🤖 AI Summary
High-dimensional causal structure learning is challenged by an exponentially growing search space and high computational complexity. This work proposes VISTA, a novel framework that decomposes the global problem into local subgraphs via Markov blankets, aggregates results through exponentially decaying weighted voting, and employs an adaptive threshold to prune unreliable edges. Acyclicity is guaranteed by integrating a feedback arc set (FAS) algorithm. VISTA is the first model-agnostic, fully parallelizable, and modular causal discovery method that requires no structural priors, while offering both finite-sample error bounds and asymptotic consistency guarantees.

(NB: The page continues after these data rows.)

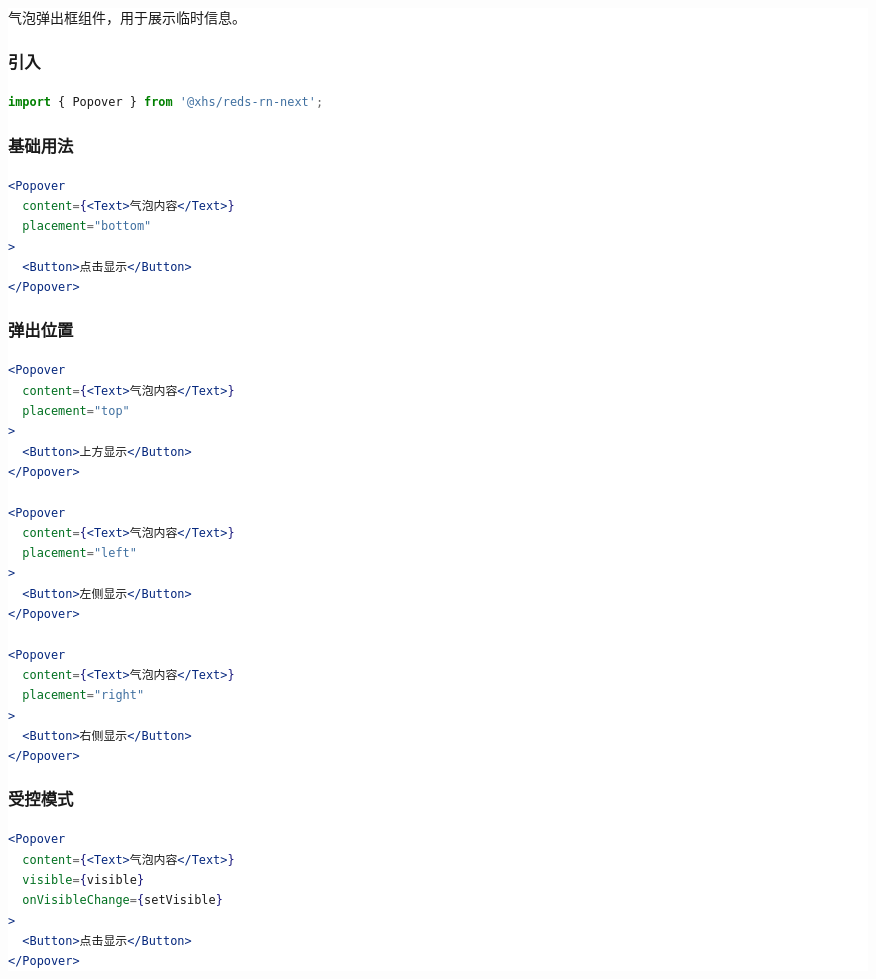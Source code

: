 气泡弹出框组件，用于展示临时信息。
 
### 引入
 
```jsx
import { Popover } from '@xhs/reds-rn-next';
```
 
### 基础用法
 
```jsx
<Popover
  content={<Text>气泡内容</Text>}
  placement="bottom"
>
  <Button>点击显示</Button>
</Popover>
```
 
### 弹出位置
 
```jsx
<Popover
  content={<Text>气泡内容</Text>}
  placement="top"
>
  <Button>上方显示</Button>
</Popover>
 
<Popover
  content={<Text>气泡内容</Text>}
  placement="left"
>
  <Button>左侧显示</Button>
</Popover>
 
<Popover
  content={<Text>气泡内容</Text>}
  placement="right"
>
  <Button>右侧显示</Button>
</Popover>
```
 
### 受控模式
 
```jsx
<Popover
  content={<Text>气泡内容</Text>}
  visible={visible}
  onVisibleChange={setVisible}
>
  <Button>点击显示</Button>
</Popover>
```
 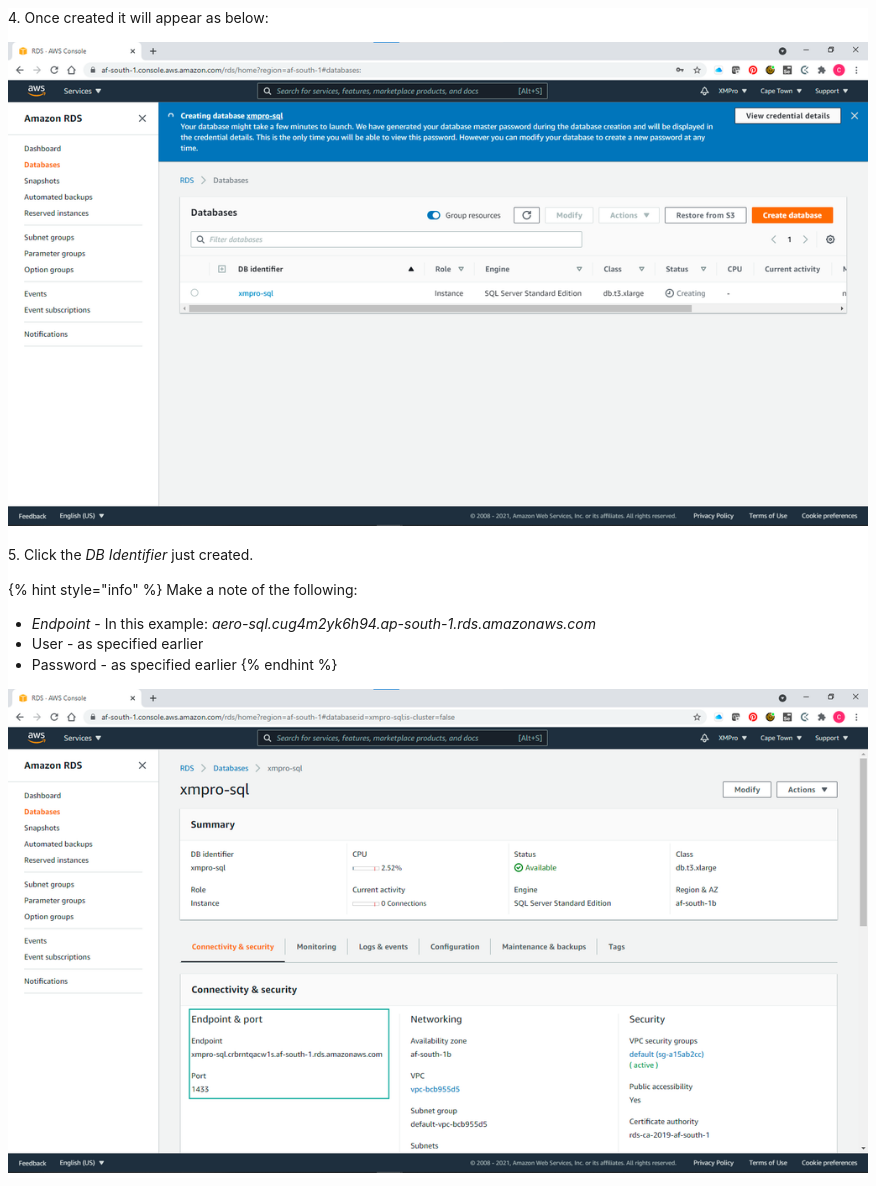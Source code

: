4\. Once created it will appear as below:

![](<../../.gitbook/assets/image (1442).png>)

5\. Click the _DB Identifier_ just created.

{% hint style="info" %}
Make a note of the following:

* _Endpoint_ - In this example: _aero-sql.cug4m2yk6h94.ap-south-1.rds.amazonaws.com_
* User - as specified earlier
* Password - as specified earlier
{% endhint %}

![](<../../.gitbook/assets/image (144).png>)
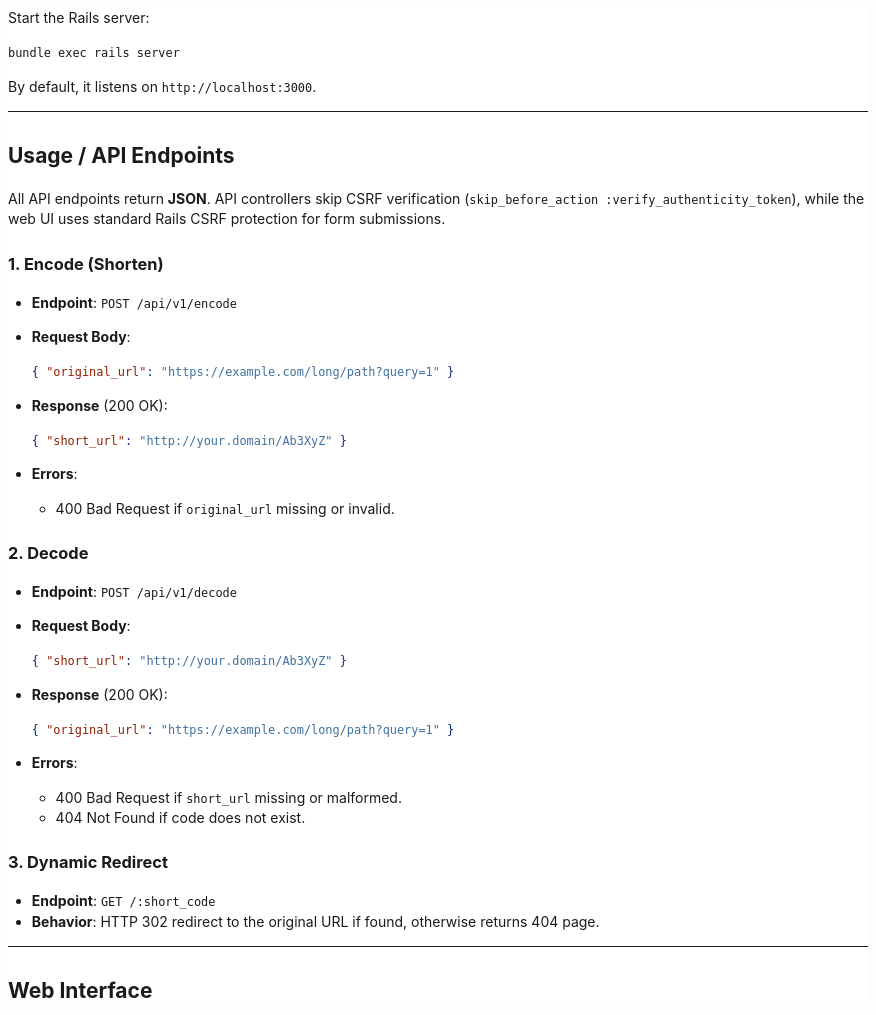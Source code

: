 Start the Rails server:

```bash
bundle exec rails server
```

By default, it listens on `http://localhost:3000`.

---

## Usage / API Endpoints

All API endpoints return **JSON**. API controllers skip CSRF verification (`skip_before_action :verify_authenticity_token`), while the web UI uses standard Rails CSRF protection for form submissions.

### 1. Encode (Shorten)

* **Endpoint**: `POST /api/v1/encode`
* **Request Body**:

  ```json
  { "original_url": "https://example.com/long/path?query=1" }
  ```
* **Response** (200 OK):

  ```json
  { "short_url": "http://your.domain/Ab3XyZ" }
  ```
* **Errors**:

  * 400 Bad Request if `original_url` missing or invalid.

### 2. Decode

* **Endpoint**: `POST /api/v1/decode`
* **Request Body**:

  ```json
  { "short_url": "http://your.domain/Ab3XyZ" }
  ```
* **Response** (200 OK):

  ```json
  { "original_url": "https://example.com/long/path?query=1" }
  ```
* **Errors**:

  * 400 Bad Request if `short_url` missing or malformed.
  * 404 Not Found if code does not exist.

### 3. Dynamic Redirect

* **Endpoint**: `GET /:short_code`
* **Behavior**: HTTP 302 redirect to the original URL if found, otherwise returns 404 page.

---

## Web Interface
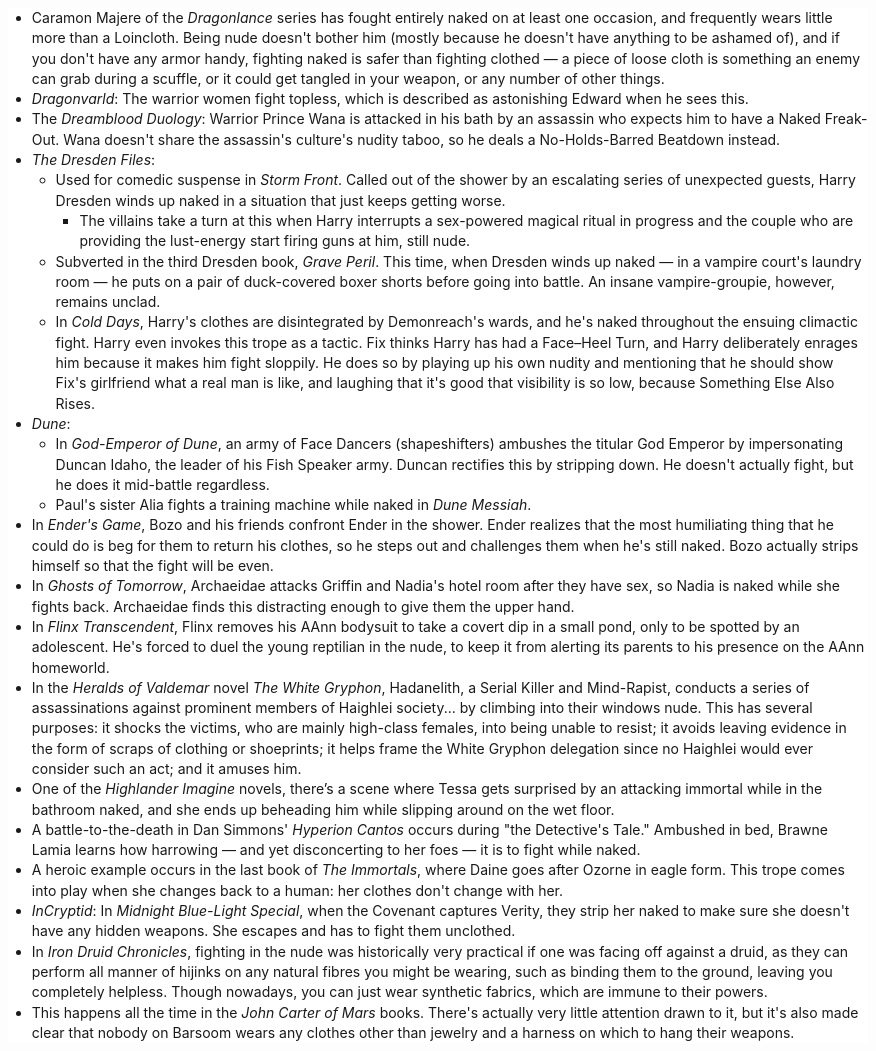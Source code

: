 -   Caramon Majere of the _Dragonlance_ series has fought entirely naked on at least one occasion, and frequently wears little more than a Loincloth. Being nude doesn't bother him (mostly because he doesn't have anything to be ashamed of), and if you don't have any armor handy, fighting naked is safer than fighting clothed — a piece of loose cloth is something an enemy can grab during a scuffle, or it could get tangled in your weapon, or any number of other things.
-   _Dragonvarld_: The warrior women fight topless, which is described as astonishing Edward when he sees this.
-   The _Dreamblood Duology_: Warrior Prince Wana is attacked in his bath by an assassin who expects him to have a Naked Freak-Out. Wana doesn't share the assassin's culture's nudity taboo, so he deals a No-Holds-Barred Beatdown instead.
-   _The Dresden Files_:
    -   Used for comedic suspense in _Storm Front_. Called out of the shower by an escalating series of unexpected guests, Harry Dresden winds up naked in a situation that just keeps getting worse.
        -   The villains take a turn at this when Harry interrupts a sex-powered magical ritual in progress and the couple who are providing the lust-energy start firing guns at him, still nude.
    -   Subverted in the third Dresden book, _Grave Peril_. This time, when Dresden winds up naked — in a vampire court's laundry room — he puts on a pair of duck-covered boxer shorts before going into battle. An insane vampire-groupie, however, remains unclad.
    -   In _Cold Days_, Harry's clothes are disintegrated by Demonreach's wards, and he's naked throughout the ensuing climactic fight. Harry even invokes this trope as a tactic. Fix thinks Harry has had a Face–Heel Turn, and Harry deliberately enrages him because it makes him fight sloppily. He does so by playing up his own nudity and mentioning that he should show Fix's girlfriend what a real man is like, and laughing that it's good that visibility is so low, because Something Else Also Rises.
-   _Dune_:
    -   In _God-Emperor of Dune_, an army of Face Dancers (shapeshifters) ambushes the titular God Emperor by impersonating Duncan Idaho, the leader of his Fish Speaker army. Duncan rectifies this by stripping down. He doesn't actually fight, but he does it mid-battle regardless.
    -   Paul's sister Alia fights a training machine while naked in _Dune Messiah_.
-   In _Ender's Game_, Bozo and his friends confront Ender in the shower. Ender realizes that the most humiliating thing that he could do is beg for them to return his clothes, so he steps out and challenges them when he's still naked. Bozo actually strips himself so that the fight will be even.
-   In _Ghosts of Tomorrow_, Archaeidae attacks Griffin and Nadia's hotel room after they have sex, so Nadia is naked while she fights back. Archaeidae finds this distracting enough to give them the upper hand.
-   In _Flinx Transcendent_, Flinx removes his AAnn bodysuit to take a covert dip in a small pond, only to be spotted by an adolescent. He's forced to duel the young reptilian in the nude, to keep it from alerting its parents to his presence on the AAnn homeworld.
-   In the _Heralds of Valdemar_ novel _The White Gryphon_, Hadanelith, a Serial Killer and Mind-Rapist, conducts a series of assassinations against prominent members of Haighlei society... by climbing into their windows nude. This has several purposes: it shocks the victims, who are mainly high-class females, into being unable to resist; it avoids leaving evidence in the form of scraps of clothing or shoeprints; it helps frame the White Gryphon delegation since no Haighlei would ever consider such an act; and it amuses him.
-   One of the _Highlander Imagine_ novels, there’s a scene where Tessa gets surprised by an attacking immortal while in the bathroom naked, and she ends up beheading him while slipping around on the wet floor.
-   A battle-to-the-death in Dan Simmons' _Hyperion Cantos_ occurs during "the Detective's Tale." Ambushed in bed, Brawne Lamia learns how harrowing — and yet disconcerting to her foes — it is to fight while naked.
-   A heroic example occurs in the last book of _The Immortals_, where Daine goes after Ozorne in eagle form. This trope comes into play when she changes back to a human: her clothes don't change with her.
-   _InCryptid_: In _Midnight Blue-Light Special_, when the Covenant captures Verity, they strip her naked to make sure she doesn't have any hidden weapons. She escapes and has to fight them unclothed.
-   In _Iron Druid Chronicles_, fighting in the nude was historically very practical if one was facing off against a druid, as they can perform all manner of hijinks on any natural fibres you might be wearing, such as binding them to the ground, leaving you completely helpless. Though nowadays, you can just wear synthetic fabrics, which are immune to their powers.
-   This happens all the time in the _John Carter of Mars_ books. There's actually very little attention drawn to it, but it's also made clear that nobody on Barsoom wears any clothes other than jewelry and a harness on which to hang their weapons.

Extensive experiments demonstrate that VISTA significantly outperforms existing baselines across diverse synthetic and real-world datasets, achieving notable advances in both accuracy and computational efficiency.
📝 Abstract
Learning causal structures from observational data remains a fundamental yet computationally intensive task, particularly in high-dimensional settings where existing methods face challenges such as the super-exponential growth of the search space and increasing computational demands. To address this, we introduce VISTA (Voting-based Integration of Subgraph Topologies for Acyclicity), a modular framework that decomposes the global causal structure learning problem into local subgraphs based on Markov Blankets. The global integration is achieved through a weighted voting mechanism that penalizes low-support edges via exponential decay, filters unreliable ones with an adaptive threshold, and ensures acyclicity using a Feedback Arc Set (FAS) algorithm. The framework is model-agnostic, imposing no assumptions on the inductive biases of base learners, is compatible with arbitrary data settings without requiring specific structural forms, and fully supports parallelization. We also theoretically establish finite-sample error bounds for VISTA, and prove its asymptotic consistency under mild conditions. Extensive experiments on both synthetic and real datasets consistently demonstrate the effectiveness of VISTA, yielding notable improvements in both accuracy and efficiency over a wide range of base learners.